[Stored data]
****

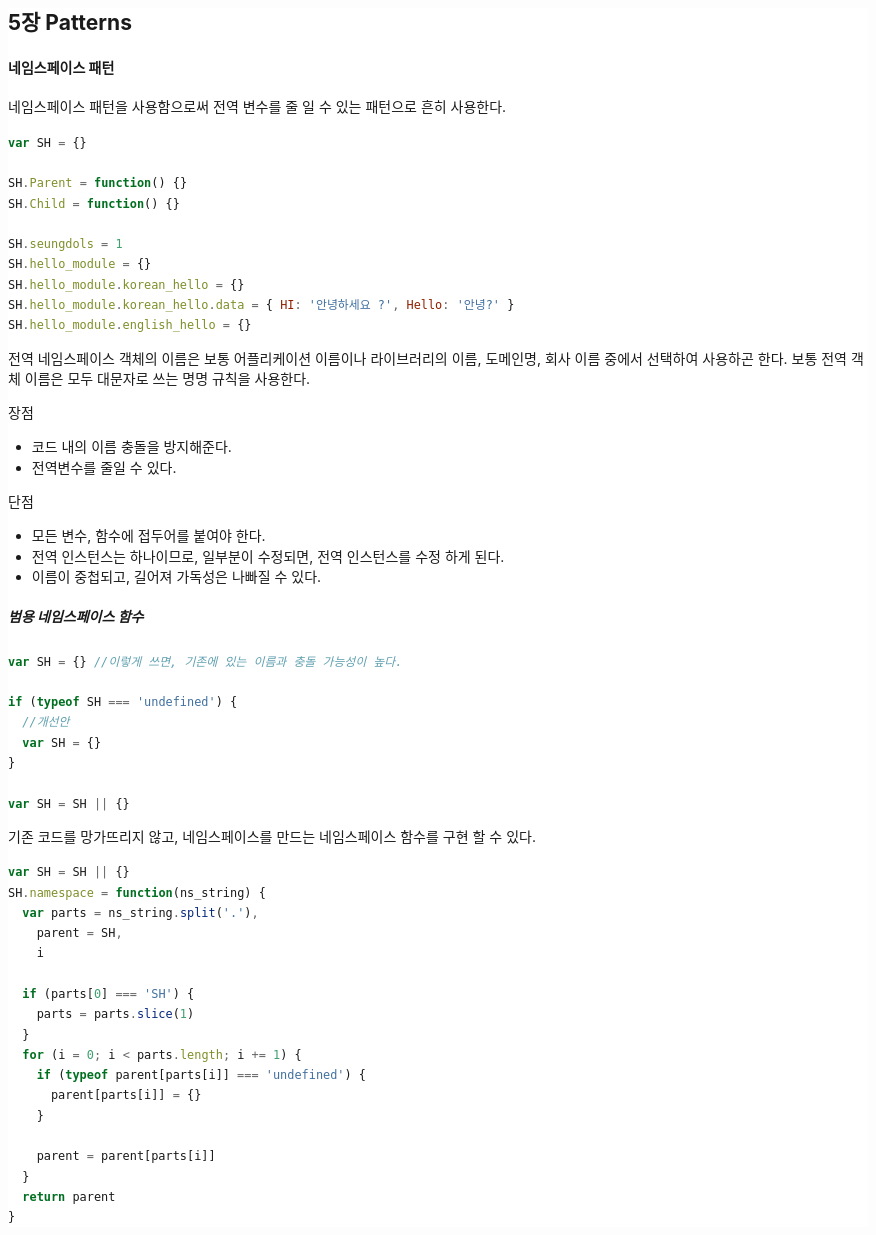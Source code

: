 
## 5장 Patterns

#### 네임스페이스 패턴

네임스페이스 패턴을 사용함으로써 전역 변수를 줄 일 수 있는 패턴으로 흔히 사용한다.

```javascript
var SH = {}

SH.Parent = function() {}
SH.Child = function() {}

SH.seungdols = 1
SH.hello_module = {}
SH.hello_module.korean_hello = {}
SH.hello_module.korean_hello.data = { HI: '안녕하세요 ?', Hello: '안녕?' }
SH.hello_module.english_hello = {}
```

전역 네임스페이스 객체의 이름은 보통 어플리케이션 이름이나 라이브러리의 이름, 도메인명, 회사 이름 중에서 선택하여 사용하곤 한다.
보통 전역 객체 이름은 모두 대문자로 쓰는 명명 규칙을 사용한다.

장점

- 코드 내의 이름 충돌을 방지해준다.
- 전역변수를 줄일 수 있다.

단점

- 모든 변수, 함수에 접두어를 붙여야 한다.
- 전역 인스턴스는 하나이므로, 일부분이 수정되면, 전역 인스턴스를 수정 하게 된다.
- 이름이 중첩되고, 길어져 가독성은 나빠질 수 있다.

##### 범용 네임스페이스 함수

```javascript
var SH = {} //이렇게 쓰면, 기존에 있는 이름과 충돌 가능성이 높다.

if (typeof SH === 'undefined') {
  //개선안
  var SH = {}
}

var SH = SH || {}
```

기존 코드를 망가뜨리지 않고, 네임스페이스를 만드는 네임스페이스 함수를 구현 할 수 있다.

```javascript
var SH = SH || {}
SH.namespace = function(ns_string) {
  var parts = ns_string.split('.'),
    parent = SH,
    i

  if (parts[0] === 'SH') {
    parts = parts.slice(1)
  }
  for (i = 0; i < parts.length; i += 1) {
    if (typeof parent[parts[i]] === 'undefined') {
      parent[parts[i]] = {}
    }

    parent = parent[parts[i]]
  }
  return parent
}
```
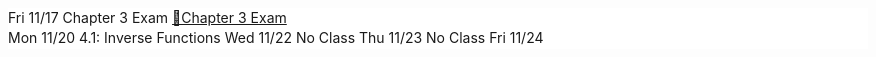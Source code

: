    <tr>
    <th style="padding-bottom:10px;padding-top:10px;">
     Fri 11/17
    </th>
    <td style="padding-bottom:10px;padding-top:10px;">
     Chapter 3 Exam
    </td>
    <td style="padding-bottom:10px;padding-top:10px;">
    </td>
    <td style="padding-bottom:10px;padding-top:10px;">
    </td>
    <td style="padding-bottom:10px;padding-top:10px;">
     <a href="https://uweau.instructure.com/courses/593755/assignments/6704167" name="🌳Chapter 3 Exam">
      🌳Chapter 3 Exam
     </a>
     <br/>
    </td>
   </tr>
   <tr>
    <th style="padding-bottom:10px;padding-top:10px;">
     Mon 11/20
    </th>
    <td style="padding-bottom:10px;padding-top:10px;">
     4.1: Inverse Functions
    </td>
    <td style="padding-bottom:10px;padding-top:10px;">
    </td>
    <td style="padding-bottom:10px;padding-top:10px;">
    </td>
    <td style="padding-bottom:10px;padding-top:10px;">
    </td>
   </tr>
   <tr>
    <th style="padding-bottom:10px;padding-top:10px;">
     Wed 11/22
    </th>
    <td style="padding-bottom:10px;padding-top:10px;">
     No Class
    </td>
    <td style="padding-bottom:10px;padding-top:10px;">
    </td>
    <td style="padding-bottom:10px;padding-top:10px;">
    </td>
    <td style="padding-bottom:10px;padding-top:10px;">
    </td>
   </tr>
   <tr>
    <th style="padding-bottom:10px;padding-top:10px;">
     Thu 11/23
    </th>
    <td style="padding-bottom:10px;padding-top:10px;">
     No Class
    </td>
    <td style="padding-bottom:10px;padding-top:10px;">
    </td>
    <td style="padding-bottom:10px;padding-top:10px;">
    </td>
    <td style="padding-bottom:10px;padding-top:10px;">
    </td>
   </tr>
   <tr>
    <th style="padding-bottom:10px;padding-top:10px;">
     Fri 11/24
    </th>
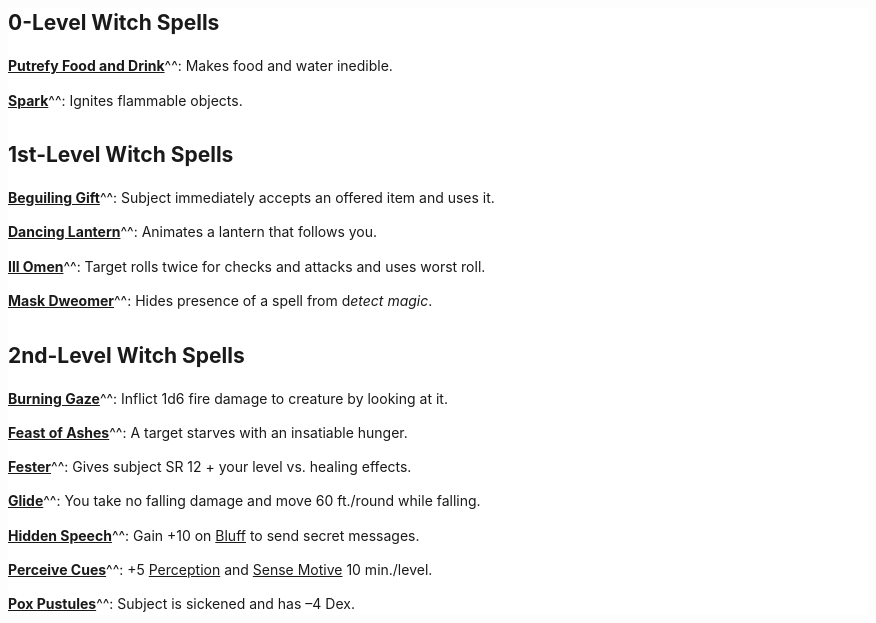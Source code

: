 0-Level Witch Spells
--------------------

**[Putrefy Food and
Drink](#putrefy-food-and-drink)**^^:
Makes food and water inedible.

**[Spark](#spark-)**^^:
Ignites flammable objects.

1st-Level Witch Spells
----------------------

**[Beguiling
Gift](#beguiling-gift)**^^:
Subject immediately accepts an offered item and uses it.

**[Dancing
Lantern](#dancing-lantern-)**^^:
Animates a lantern that follows you.

**[Ill
Omen](#ill-omen)**^^:
Target rolls twice for checks and attacks and uses worst roll.

**[Mask
Dweomer](#mask-dweomer)**^^:
Hides presence of a spell from d*etect magic*.

2nd-Level Witch Spells
----------------------

**[Burning
Gaze](#burning-gaze)**^^:
Inflict 1d6 fire damage to creature by looking at it.

**[Feast of
Ashes](#feast-of-ashes)**^^:
A target starves with an insatiable hunger.

**[Fester](#fester)**^^:
Gives subject SR 12 + your level vs. healing effects.

**[Glide](#glide-)**^^:
You take no falling damage and move 60 ft./round while falling.

**[Hidden
Speech](#hidden-speech)**^^:
Gain +10 on [Bluff](#bluff) to send secret
messages.

**[Perceive
Cues](#perceive-cues)**^^:
+5 [Perception](#perception) and [Sense
Motive](#sense-motive) 10 min./level.

**[Pox
Pustules](#pox-pustules)**^^:
Subject is sickened and has –4 Dex.
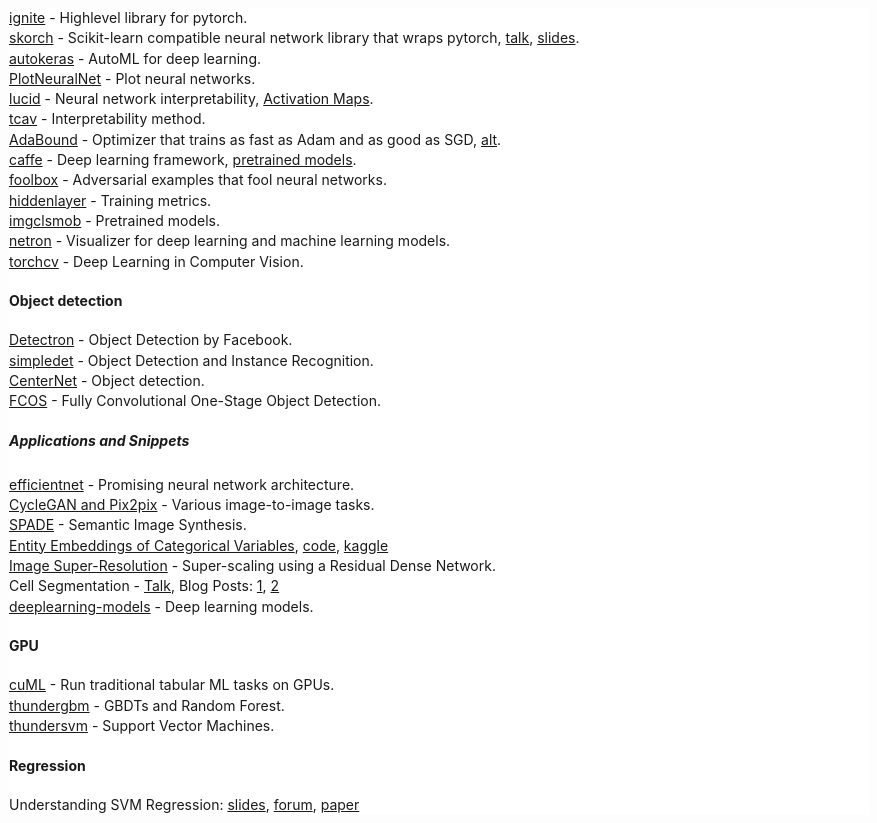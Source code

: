 [ignite](https://github.com/pytorch/ignite) - Highlevel library for pytorch.  
[skorch](https://github.com/dnouri/skorch) - Scikit-learn compatible neural network library that wraps pytorch, [talk](https://www.youtube.com/watch?v=0J7FaLk0bmQ), [slides](https://github.com/thomasjpfan/skorch_talk).  
[autokeras](https://github.com/jhfjhfj1/autokeras) - AutoML for deep learning.  
[PlotNeuralNet](https://github.com/HarisIqbal88/PlotNeuralNet) - Plot neural networks.  
[lucid](https://github.com/tensorflow/lucid) - Neural network interpretability, [Activation Maps](https://openai.com/blog/introducing-activation-atlases/).  
[tcav](https://github.com/tensorflow/tcav) - Interpretability method.  
[AdaBound](https://github.com/Luolc/AdaBound) - Optimizer that trains as fast as Adam and as good as SGD, [alt](https://github.com/titu1994/keras-adabound).  
[caffe](https://github.com/BVLC/caffe) - Deep learning framework, [pretrained models](https://github.com/BVLC/caffe/wiki/Model-Zoo).    
[foolbox](https://github.com/bethgelab/foolbox) - Adversarial examples that fool neural networks.  
[hiddenlayer](https://github.com/waleedka/hiddenlayer) - Training metrics.  
[imgclsmob](https://github.com/osmr/imgclsmob) - Pretrained models.  
[netron](https://github.com/lutzroeder/netron) - Visualizer for deep learning and machine learning models.  
[torchcv](https://github.com/donnyyou/torchcv) - Deep Learning in Computer Vision.  

#### Object detection
[Detectron](https://github.com/facebookresearch/Detectron) - Object Detection by Facebook.  
[simpledet](https://github.com/TuSimple/simpledet) - Object Detection and Instance Recognition.  
[CenterNet](https://github.com/xingyizhou/CenterNet) - Object detection.  
[FCOS](https://github.com/tianzhi0549/FCOS) - Fully Convolutional One-Stage Object Detection.    

##### Applications and Snippets
[efficientnet](https://github.com/lukemelas/EfficientNet-PyTorch) - Promising neural network architecture.  
[CycleGAN and Pix2pix](https://github.com/junyanz/pytorch-CycleGAN-and-pix2pix) - Various image-to-image tasks.  
[SPADE](https://github.com/nvlabs/spade) - Semantic Image Synthesis.  
[Entity Embeddings of Categorical Variables](https://arxiv.org/abs/1604.06737), [code](https://github.com/entron/entity-embedding-rossmann), [kaggle](https://www.kaggle.com/aquatic/entity-embedding-neural-net/code)  
[Image Super-Resolution](https://github.com/idealo/image-super-resolution) - Super-scaling using a Residual Dense Network.  
Cell Segmentation - [Talk](https://www.youtube.com/watch?v=dVFZpodqJiI), Blog Posts: [1](https://www.thomasjpfan.com/2018/07/nuclei-image-segmentation-tutorial/), [2](https://www.thomasjpfan.com/2017/08/hassle-free-unets/)  
[deeplearning-models](https://github.com/rasbt/deeplearning-models) - Deep learning models.  

#### GPU
[cuML](https://github.com/rapidsai/cuml) - Run traditional tabular ML tasks on GPUs.  
[thundergbm](https://github.com/Xtra-Computing/thundergbm) - GBDTs and Random Forest.  
[thundersvm](https://github.com/Xtra-Computing/thundersvm) - Support Vector Machines.  

#### Regression
Understanding SVM Regression: [slides](https://cs.adelaide.edu.au/~chhshen/teaching/ML_SVR.pdf), [forum](https://www.quora.com/How-does-support-vector-regression-work), [paper](http://alex.smola.org/papers/2003/SmoSch03b.pdf)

****

What to work on —
For each line in the records that contains the word "tasks", make a copy.

Response to this exercise —
[CycleGAN and Pix2pix](https://github.com/junyanz/pytorch-CycleGAN-and-pix2pix) - Various image-to-image tasks.  
[cuML](https://github.com/rapidsai/cuml) - Run traditional tabular ML tasks on GPUs.  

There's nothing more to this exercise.